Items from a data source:
━━━━━━━━━━━━━━━━━━━━

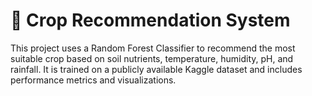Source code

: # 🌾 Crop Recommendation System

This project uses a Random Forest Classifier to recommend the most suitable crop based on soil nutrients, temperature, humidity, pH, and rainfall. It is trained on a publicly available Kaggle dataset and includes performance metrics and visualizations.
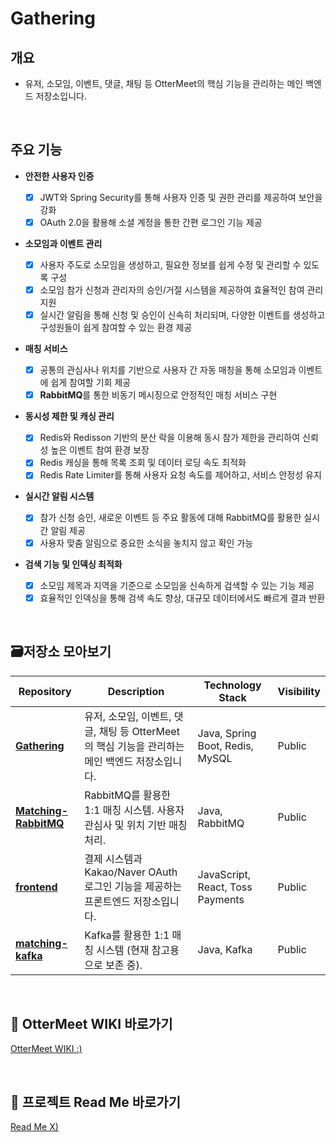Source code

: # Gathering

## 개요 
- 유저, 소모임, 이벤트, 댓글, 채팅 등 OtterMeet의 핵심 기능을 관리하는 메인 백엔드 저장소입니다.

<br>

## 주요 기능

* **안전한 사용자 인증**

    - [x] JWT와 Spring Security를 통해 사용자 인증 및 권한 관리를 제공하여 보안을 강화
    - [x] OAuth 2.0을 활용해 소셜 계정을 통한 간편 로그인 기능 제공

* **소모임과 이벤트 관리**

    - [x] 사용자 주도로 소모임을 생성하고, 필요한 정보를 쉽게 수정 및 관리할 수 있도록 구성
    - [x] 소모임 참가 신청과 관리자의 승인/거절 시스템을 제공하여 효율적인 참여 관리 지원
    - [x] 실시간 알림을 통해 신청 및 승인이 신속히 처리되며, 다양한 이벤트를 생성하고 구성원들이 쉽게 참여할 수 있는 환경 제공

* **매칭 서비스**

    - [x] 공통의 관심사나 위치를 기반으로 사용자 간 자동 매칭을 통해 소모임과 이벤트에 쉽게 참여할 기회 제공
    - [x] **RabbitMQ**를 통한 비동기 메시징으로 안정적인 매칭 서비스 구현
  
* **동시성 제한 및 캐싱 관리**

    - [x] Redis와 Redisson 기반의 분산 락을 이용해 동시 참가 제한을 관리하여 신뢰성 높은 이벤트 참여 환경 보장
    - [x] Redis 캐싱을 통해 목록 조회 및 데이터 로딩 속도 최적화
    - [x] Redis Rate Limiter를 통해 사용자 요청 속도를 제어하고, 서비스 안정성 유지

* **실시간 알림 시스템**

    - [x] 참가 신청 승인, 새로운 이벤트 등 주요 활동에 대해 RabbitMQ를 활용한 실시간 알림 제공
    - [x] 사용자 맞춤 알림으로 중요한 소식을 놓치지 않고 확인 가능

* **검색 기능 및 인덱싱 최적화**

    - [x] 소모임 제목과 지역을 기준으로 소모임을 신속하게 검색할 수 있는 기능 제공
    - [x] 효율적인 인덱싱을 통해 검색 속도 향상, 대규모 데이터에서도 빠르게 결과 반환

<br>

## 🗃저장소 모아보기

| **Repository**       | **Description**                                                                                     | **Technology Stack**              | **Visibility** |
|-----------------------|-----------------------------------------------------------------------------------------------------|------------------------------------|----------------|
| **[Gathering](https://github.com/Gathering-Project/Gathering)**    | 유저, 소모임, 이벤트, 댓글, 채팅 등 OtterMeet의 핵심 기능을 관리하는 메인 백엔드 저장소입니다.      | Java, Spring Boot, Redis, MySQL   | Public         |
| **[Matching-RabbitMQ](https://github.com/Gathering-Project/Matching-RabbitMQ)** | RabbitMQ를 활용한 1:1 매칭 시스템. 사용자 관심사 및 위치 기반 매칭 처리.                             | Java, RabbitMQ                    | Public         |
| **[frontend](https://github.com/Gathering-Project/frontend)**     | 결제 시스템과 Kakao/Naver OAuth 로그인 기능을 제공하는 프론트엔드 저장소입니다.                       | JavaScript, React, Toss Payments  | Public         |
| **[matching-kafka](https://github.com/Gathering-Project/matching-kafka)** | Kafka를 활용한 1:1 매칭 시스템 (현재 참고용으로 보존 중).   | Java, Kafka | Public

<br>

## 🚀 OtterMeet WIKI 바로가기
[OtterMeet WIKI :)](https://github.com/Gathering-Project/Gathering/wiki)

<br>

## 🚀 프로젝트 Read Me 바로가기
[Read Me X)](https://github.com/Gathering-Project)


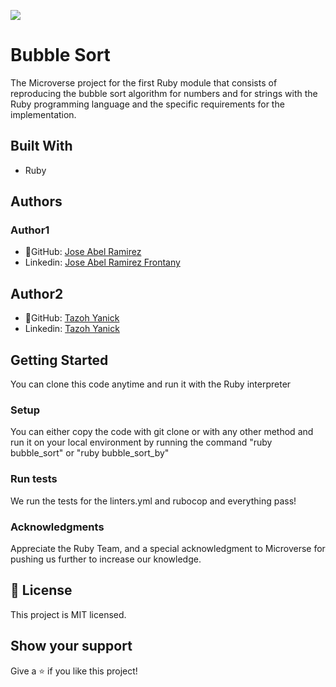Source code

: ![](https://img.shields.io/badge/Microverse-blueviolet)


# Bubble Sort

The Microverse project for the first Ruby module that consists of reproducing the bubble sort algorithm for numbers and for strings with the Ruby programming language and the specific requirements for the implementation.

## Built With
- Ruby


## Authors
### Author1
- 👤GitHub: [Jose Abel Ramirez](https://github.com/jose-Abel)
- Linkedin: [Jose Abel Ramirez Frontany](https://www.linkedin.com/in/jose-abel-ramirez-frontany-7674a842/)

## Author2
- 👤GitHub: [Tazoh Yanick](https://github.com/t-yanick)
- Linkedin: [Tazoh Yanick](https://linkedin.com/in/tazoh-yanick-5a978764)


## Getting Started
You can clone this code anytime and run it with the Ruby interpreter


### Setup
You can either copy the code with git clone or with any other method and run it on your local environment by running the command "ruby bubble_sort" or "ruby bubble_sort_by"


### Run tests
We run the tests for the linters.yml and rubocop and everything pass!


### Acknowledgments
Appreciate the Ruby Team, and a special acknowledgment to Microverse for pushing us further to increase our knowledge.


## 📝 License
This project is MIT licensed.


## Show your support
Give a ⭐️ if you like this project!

━━━━━━━━━━━━━━━━━━━━

Exercise requirements: Retype only this portion of the data above: the line containing "- [x] 사용자 맞춤 알림으로 중요한 소식을 놓치지 않고 확인 가능", the line containing "RabbitMQ를 활용한 1:1", and all lines between them, exactly.

Exercise solution:
    - [x] 사용자 맞춤 알림으로 중요한 소식을 놓치지 않고 확인 가능

* **검색 기능 및 인덱싱 최적화**

    - [x] 소모임 제목과 지역을 기준으로 소모임을 신속하게 검색할 수 있는 기능 제공
    - [x] 효율적인 인덱싱을 통해 검색 속도 향상, 대규모 데이터에서도 빠르게 결과 반환

<br>

## 🗃저장소 모아보기

| **Repository**       | **Description**                                                                                     | **Technology Stack**              | **Visibility** |
|-----------------------|-----------------------------------------------------------------------------------------------------|------------------------------------|----------------|
| **[Gathering](https://github.com/Gathering-Project/Gathering)**    | 유저, 소모임, 이벤트, 댓글, 채팅 등 OtterMeet의 핵심 기능을 관리하는 메인 백엔드 저장소입니다.      | Java, Spring Boot, Redis, MySQL   | Public         |
| **[Matching-RabbitMQ](https://github.com/Gathering-Project/Matching-RabbitMQ)** | RabbitMQ를 활용한 1:1 매칭 시스템. 사용자 관심사 및 위치 기반 매칭 처리.                             | Java, RabbitMQ                    | Public         |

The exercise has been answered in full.